European Central Bank President Jean-Claude Trichet said the euro-area sovereign debt crisis shows the region needs tougher economic and budget rules.
“The economic-governance framework devised in the 1990s has not been implemented and, in any case, has proved too weak during the crisis,” Trichet said in a speech delivered at the London School of Economics today. “The crisis has exposed a clear need for strong reform.”
European policy makers are debating how to strengthen legislation after three euro-area countries, Greece, Ireland, Portugal, required a bailout. Trichet is currently embroiled in a stand-off with German Finance Minister Wolfgang Schaeuble over investors’ possible role in the second Greek rescue in just over a year.

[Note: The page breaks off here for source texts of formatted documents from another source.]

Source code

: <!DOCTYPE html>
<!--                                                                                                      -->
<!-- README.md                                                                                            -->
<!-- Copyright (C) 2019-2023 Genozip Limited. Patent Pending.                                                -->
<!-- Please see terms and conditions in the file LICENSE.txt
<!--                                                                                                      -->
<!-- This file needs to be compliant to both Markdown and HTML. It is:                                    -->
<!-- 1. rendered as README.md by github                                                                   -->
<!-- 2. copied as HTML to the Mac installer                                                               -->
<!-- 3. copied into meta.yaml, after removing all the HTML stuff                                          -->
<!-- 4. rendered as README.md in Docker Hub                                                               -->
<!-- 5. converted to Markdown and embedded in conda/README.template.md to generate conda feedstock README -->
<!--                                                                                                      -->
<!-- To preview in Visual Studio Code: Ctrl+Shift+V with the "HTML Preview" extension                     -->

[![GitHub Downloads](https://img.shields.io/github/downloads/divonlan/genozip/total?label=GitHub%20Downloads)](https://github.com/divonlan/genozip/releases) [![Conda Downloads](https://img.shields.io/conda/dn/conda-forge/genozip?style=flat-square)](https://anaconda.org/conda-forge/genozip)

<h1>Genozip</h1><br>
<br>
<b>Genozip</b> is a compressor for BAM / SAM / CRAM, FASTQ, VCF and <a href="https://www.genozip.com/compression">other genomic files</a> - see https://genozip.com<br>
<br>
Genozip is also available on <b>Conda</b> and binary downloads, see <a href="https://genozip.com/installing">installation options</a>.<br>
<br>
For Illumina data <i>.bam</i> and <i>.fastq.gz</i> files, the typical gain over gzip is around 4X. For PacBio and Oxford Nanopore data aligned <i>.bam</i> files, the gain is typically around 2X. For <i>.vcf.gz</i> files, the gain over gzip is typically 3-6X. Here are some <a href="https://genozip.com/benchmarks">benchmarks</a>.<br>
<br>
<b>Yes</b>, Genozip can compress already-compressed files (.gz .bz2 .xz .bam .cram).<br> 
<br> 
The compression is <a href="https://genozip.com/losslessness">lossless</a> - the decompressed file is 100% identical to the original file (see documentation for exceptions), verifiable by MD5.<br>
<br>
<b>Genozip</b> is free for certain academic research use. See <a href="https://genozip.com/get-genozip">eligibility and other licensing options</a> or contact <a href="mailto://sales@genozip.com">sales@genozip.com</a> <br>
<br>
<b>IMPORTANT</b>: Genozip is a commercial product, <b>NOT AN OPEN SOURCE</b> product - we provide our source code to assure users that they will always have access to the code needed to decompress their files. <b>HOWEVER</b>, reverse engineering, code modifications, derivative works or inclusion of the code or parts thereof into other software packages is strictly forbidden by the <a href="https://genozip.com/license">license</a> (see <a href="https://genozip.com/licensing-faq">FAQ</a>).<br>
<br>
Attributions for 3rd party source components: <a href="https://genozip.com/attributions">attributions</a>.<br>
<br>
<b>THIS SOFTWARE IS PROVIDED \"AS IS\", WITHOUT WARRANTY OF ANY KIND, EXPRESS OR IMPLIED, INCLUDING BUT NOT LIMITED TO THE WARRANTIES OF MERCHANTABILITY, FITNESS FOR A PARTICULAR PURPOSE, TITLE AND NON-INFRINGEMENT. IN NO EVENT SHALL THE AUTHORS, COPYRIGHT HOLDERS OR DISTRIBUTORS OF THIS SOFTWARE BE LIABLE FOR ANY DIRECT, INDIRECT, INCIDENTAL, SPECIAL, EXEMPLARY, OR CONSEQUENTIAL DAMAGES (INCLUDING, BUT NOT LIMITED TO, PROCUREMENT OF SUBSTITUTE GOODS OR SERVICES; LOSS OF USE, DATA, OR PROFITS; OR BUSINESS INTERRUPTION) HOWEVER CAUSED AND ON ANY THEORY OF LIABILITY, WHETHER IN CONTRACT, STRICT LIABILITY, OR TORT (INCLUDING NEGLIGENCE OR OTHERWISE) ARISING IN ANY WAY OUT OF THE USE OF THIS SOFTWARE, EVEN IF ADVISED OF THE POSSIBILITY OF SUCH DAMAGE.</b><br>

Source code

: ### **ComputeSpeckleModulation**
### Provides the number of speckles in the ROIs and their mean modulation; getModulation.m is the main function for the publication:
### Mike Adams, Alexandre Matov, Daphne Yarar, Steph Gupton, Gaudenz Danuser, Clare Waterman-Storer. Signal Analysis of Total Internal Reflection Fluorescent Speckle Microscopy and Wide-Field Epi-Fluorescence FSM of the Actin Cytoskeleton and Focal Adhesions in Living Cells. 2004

“The existing economic-governance framework has been incorrectly implemented and, more importantly, has proved to be insufficiently binding while lacking appropriate comprehensiveness,” Trichet said.
The ECB wants tougher budget rules with “faster and more automatic sanctions” for those breaching European Union guidelines on budget deficits, Trichet said. France and Germany have said that penalties against budget violators should be left in political hands.
“The experience of the past months has vividly demonstrated the importance of a timely correction of internal and external imbalances,” Trichet said.
He also called on governments to “bring national policies in line with membership of a currency union.”